Sudah hampir 5 jam Bella mengurung diri di dalam kamar sejak pulang sekolah tadi. Tidak makan, tidak mengganti baju dan bahkan belum mandi sampai saat ini. Lalu apa yang dia lakukan di dalam kamar selama itu? Memandangi balkon seberang dengan penuh harap Sang pemilik kamar melihatnya dan keluar. Ya hanya itu yang Bella lakukan di dalam kamarnya. Tepat pukul 6 malam dia melihat siluet tubuh Keenan berdiri di depan jendela balkon, samar-samar tapi Bella yakin jika cowok itu juga melihatnya.
"Ken!" teriaknya frustasi. Panggilannya tak di gubris begitu melihat siluet tubuh Keenan menghilang di susul tirai abu-abu yang dia tutup. Bella memutar tubuhnya membelakangi balkon seberang. Helaan napas pelan keluar dari bibir Bella. Lagi dan lagi Bella harus menerima kekecewaan akan ulah yang telah dia lakukan dulu, semua impas. Tuhan telah menjawab semua. Tinggal kini bagaimana caranya Bella memperbaiki semuanya. Bella mulai berkaca-kaca di tempatnya.

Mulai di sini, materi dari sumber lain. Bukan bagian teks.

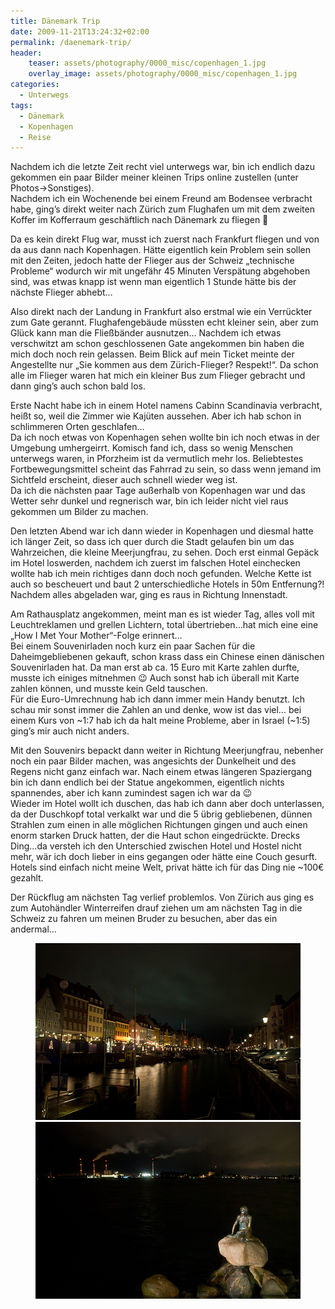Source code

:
 ```yaml
---
title: Dänemark Trip
date: 2009-11-21T13:24:32+02:00
permalink: /daenemark-trip/
header:
    teaser: assets/photography/0000_misc/copenhagen_1.jpg
    overlay_image: assets/photography/0000_misc/copenhagen_1.jpg
categories:
  - Unterwegs
tags:
  - Dänemark
  - Kopenhagen
  - Reise
---
```

Nachdem ich die letzte Zeit recht viel unterwegs war, bin ich endlich dazu gekommen ein paar Bilder meiner kleinen Trips online zustellen (unter Photos->Sonstiges).  
Nachdem ich ein Wochenende bei einem Freund am Bodensee verbracht habe, ging’s direkt weiter nach Zürich zum Flughafen um mit dem zweiten Koffer im Kofferraum geschäftlich nach Dänemark zu fliegen 🙂

Da es kein direkt Flug war, musst ich zuerst nach Frankfurt fliegen und von da aus dann nach Kopenhagen. 
Hätte eigentlich kein Problem sein sollen mit den Zeiten, jedoch hatte der Flieger aus der Schweiz „technische Probleme“ 
wodurch wir mit ungefähr 45 Minuten Verspätung abgehoben sind, was etwas knapp ist wenn man eigentlich 1 Stunde hätte bis der nächste Flieger abhebt…  

Also direkt nach der Landung in Frankfurt also erstmal wie ein Verrückter zum Gate gerannt.
Flughafengebäude müssten echt kleiner sein, aber zum Glück kann man die Fließbänder ausnutzen… 
Nachdem ich etwas verschwitzt am schon geschlossenen Gate angekommen bin haben die mich doch noch rein gelassen. 
Beim Blick auf mein Ticket meinte der Angestellte nur „Sie kommen aus dem Zürich-Flieger? Respekt!“. 
Da schon alle im Flieger waren hat mich ein kleiner Bus zum Flieger gebracht und dann ging’s auch schon bald los.

Erste Nacht habe ich in einem Hotel namens Cabinn Scandinavia verbracht, heißt so, weil die Zimmer wie Kajüten aussehen. 
Aber ich hab schon in schlimmeren Orten geschlafen…  
Da ich noch etwas von Kopenhagen sehen wollte bin ich noch etwas in der Umgebung umhergeirrt. 
Komisch fand ich, dass so wenig Menschen unterwegs waren, in Pforzheim ist da vermutlich mehr los. 
Beliebtestes Fortbewegungsmittel scheint das Fahrrad zu sein, so dass wenn jemand im Sichtfeld erscheint, dieser auch schnell wieder weg ist.  
Da ich die nächsten paar Tage außerhalb von Kopenhagen war und das Wetter sehr dunkel und regnerisch war, 
bin ich leider nicht viel raus gekommen um Bilder zu machen. 
 
Den letzten Abend war ich dann wieder in Kopenhagen und diesmal hatte ich länger Zeit, so dass ich quer durch die Stadt gelaufen bin um das Wahrzeichen, 
die kleine Meerjungfrau, zu sehen. Doch erst einmal Gepäck im Hotel loswerden, nachdem ich zuerst im falschen 
Hotel einchecken wollte hab ich mein richtiges dann doch noch gefunden. Welche Kette ist auch so bescheuert und baut 2 unterschiedliche Hotels in 50m Entfernung?!  
Nachdem alles abgeladen war, ging es raus in Richtung Innenstadt.  

Am Rathausplatz angekommen, meint man es ist wieder Tag, alles voll mit Leuchtreklamen und grellen Lichtern, 
total übertrieben&#8230;hat mich eine eine &#8222;How I Met Your Mother&#8220;-Folge erinnert&#8230;  
Bei einem Souvenirladen noch kurz ein paar Sachen für die Daheimgebliebenen gekauft, schon krass dass ein Chinese einen dänischen Souvenirladen hat. 
Da man erst ab ca. 15 Euro mit Karte zahlen durfte, musste ich einiges mitnehmen 😉 
Auch sonst hab ich überall mit Karte zahlen können, und musste kein Geld tauschen.  
Für die Euro-Umrechnung hab ich dann immer mein Handy benutzt. Ich schau mir sonst immer die Zahlen an und denke, 
wow ist das viel… bei einem Kurs von ~1:7 hab ich da halt meine Probleme, aber in Israel (~1:5) ging’s mir auch nicht anders.

Mit den Souvenirs bepackt dann weiter in Richtung Meerjungfrau, nebenher noch ein paar Bilder machen, 
was angesichts der Dunkelheit und des Regens nicht ganz einfach war. Nach einem etwas längeren Spaziergang bin ich 
dann endlich bei der Statue angekommen, eigentlich nichts spannendes, aber ich kann zumindest sagen ich war da 😉  
Wieder im Hotel wollt ich duschen, das hab ich dann aber doch unterlassen, da der Duschkopf total verkalkt war und die 5 übrig gebliebenen, 
dünnen Strahlen zum einen in alle möglichen Richtungen gingen und auch einen enorm starken Druck hatten, der die Haut schon eingedrückte. 
Drecks Ding…da versteh ich den Unterschied zwischen Hotel und Hostel nicht mehr, wär ich doch lieber in eins gegangen oder hätte eine Couch gesurft. 
Hotels sind einfach nicht meine Welt, privat hätte ich für das Ding nie ~100€ gezahlt.  

Der Rückflug am nächsten Tag verlief problemlos. 
Von Zürich aus ging es zum Autohändler Winterreifen drauf ziehen um am nächsten Tag in die Schweiz zu fahren um meinen Bruder zu besuchen, 
aber das ein andermal…

<figure class="half">
	<a href="/assets/photography/0000_misc/copenhagen_1.jpg"><img src="/assets/photography/0000_misc/copenhagen_1.jpg"></a>
	<a href="/assets/photography/0000_misc/copenhagen_2.jpg"><img src="/assets/photography/0000_misc/copenhagen_2.jpg"></a>
</figure>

"Bel, keluar sayang makan dulu!" teriak Mita dari luar kamar Bella.
"Habis ini kita check ya?" lanjutnya di ikuti suara derap langkah. Menandakan wanita itu pergi dari depan kamar Bella. Bella menarik napas pelan, membuang secara perlahan di ikuti buliran air merembes tanpa bisa gadis itu tahan.
"Tuhan, ijinkan aku bahagia sekali saja,"
"Ijinkan aku bahagia kali ini saja Tuhan,"
Bella tak lagi bisa menyangga tubuhnya sendiri. Seperti merasa dejavu, tubuhnya terduduk lemas di lantai balkon yang dingin. Tubuhnya bergetar hebat, suara tangisan semakin terdengar kencang. Masa bodoh! Hanya dengan menangis satu-satu cara agar rasa sesak di dada sedikit sirna. Kedua matanya mulai kabur seiring rembesan air matanya yang semakin banyak.
Salah satu tangannya dia gunakan memukul dadanya, berulang kali terus seperti itu. Sementara yang satunya lagi dia gunakan untuk mengusap kasar air matanya. Napasnya tersengal-sengal akibat tangisannya yang tak kunjung selesai.
Di belakang sana, cowok yang belum benar-benar pergi dari tempatnya mulai menyingkap tirai abu-abu. Melihat Bella yang terduduk mengenaskan membelakanginya membuat dadanya terasa sesak. Jujur, bukan keinginan Keenan untuk menjauhi Bella. Gadis itu sudah seperti matahari dan bulan, yang akan selalu dia butuhkan setiap waktu siang dan malam. Hanya saja, Keenan butuh waktu. Benar-benar butuh waktu untuk sendiri. Rasa kecewa yang dia dapat cukup membuat dirinya kembali pada Keenan yang dulu. Dingin dan tak tersentuh.
"Maafin Keenan Bel," gumamnya pelan, lalu menarik kembali tirai balkon kamarnya. Keluar kamar dan menuruni anak-anak tangga dengan tergesa-gesa. Pasalnya malam ini dia ingin membuntuti mamanya yang entah dimana sekarang. Tapi untungnya Mbok Imah sedikit memberi petunjuk kepada Keenan. Cukup mempercepat pencarian Sintia.
"Mas Ken mau kemana?" Tanya Mbok Imah begitu melihat anak sang majikan berpakaian lebih rapi dari biasanya. Celana jeans pendek selutut serta kaos hitam pendek. Di tambah lagi topi hitam yang bertengger di kepala semakin membuat beliau bingung.
Ngapain malam-malam pakek pakiaan serba hitam? Mau gerbek maling?
"Keluar Mbok, bentar kok kalau nggak ada sesuatu," masih dengan topengnya, Keenan berusaha tak menujukkan rasa kecewanya pada siapapun.
Mbok Imah mengernyit. "Sesuatu? Oh lagunya Mbak Syahrini itu? Sesuatu yang ad-"
"Lanjut nanti lagi Mbok, kalo Ken udah nggak dirumah." Potong Keenan cepat dan berlalu begitu saja membuat Mbok Imah sempat geleng-geleng kepala
***
Bella keluar dari kamarnya setelah menumpahkan air matanya lalu mandi dan berpakaian lebih rapi. Dress selutut berwarna pink kesukaannya. Malas sebenarnya karena harus bertemu dengan dokter lagi dan lagi. Apalagi harus di beri obat yang banyaknya gak ketulungan.